Lines that contain the string "random" are the ones to list; copy all of them from the records.

++++++++

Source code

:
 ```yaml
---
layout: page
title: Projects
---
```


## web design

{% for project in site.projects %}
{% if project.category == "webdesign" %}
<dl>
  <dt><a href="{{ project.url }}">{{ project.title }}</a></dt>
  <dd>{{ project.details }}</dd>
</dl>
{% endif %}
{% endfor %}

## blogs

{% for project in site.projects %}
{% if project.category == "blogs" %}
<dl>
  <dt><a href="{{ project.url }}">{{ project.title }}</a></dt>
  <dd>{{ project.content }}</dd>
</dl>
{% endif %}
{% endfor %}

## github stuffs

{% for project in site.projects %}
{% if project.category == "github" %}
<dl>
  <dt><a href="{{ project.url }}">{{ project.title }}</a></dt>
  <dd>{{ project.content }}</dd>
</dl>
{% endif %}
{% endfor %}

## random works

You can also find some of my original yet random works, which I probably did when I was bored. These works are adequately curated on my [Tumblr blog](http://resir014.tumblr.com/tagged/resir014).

++++++++

SOLUTION TO THE PROBLEM -
## random works
You can also find some of my original yet random works, which I probably did when I was bored. These works are adequately curated on my [Tumblr blog](http://resir014.tumblr.com/tagged/resir014).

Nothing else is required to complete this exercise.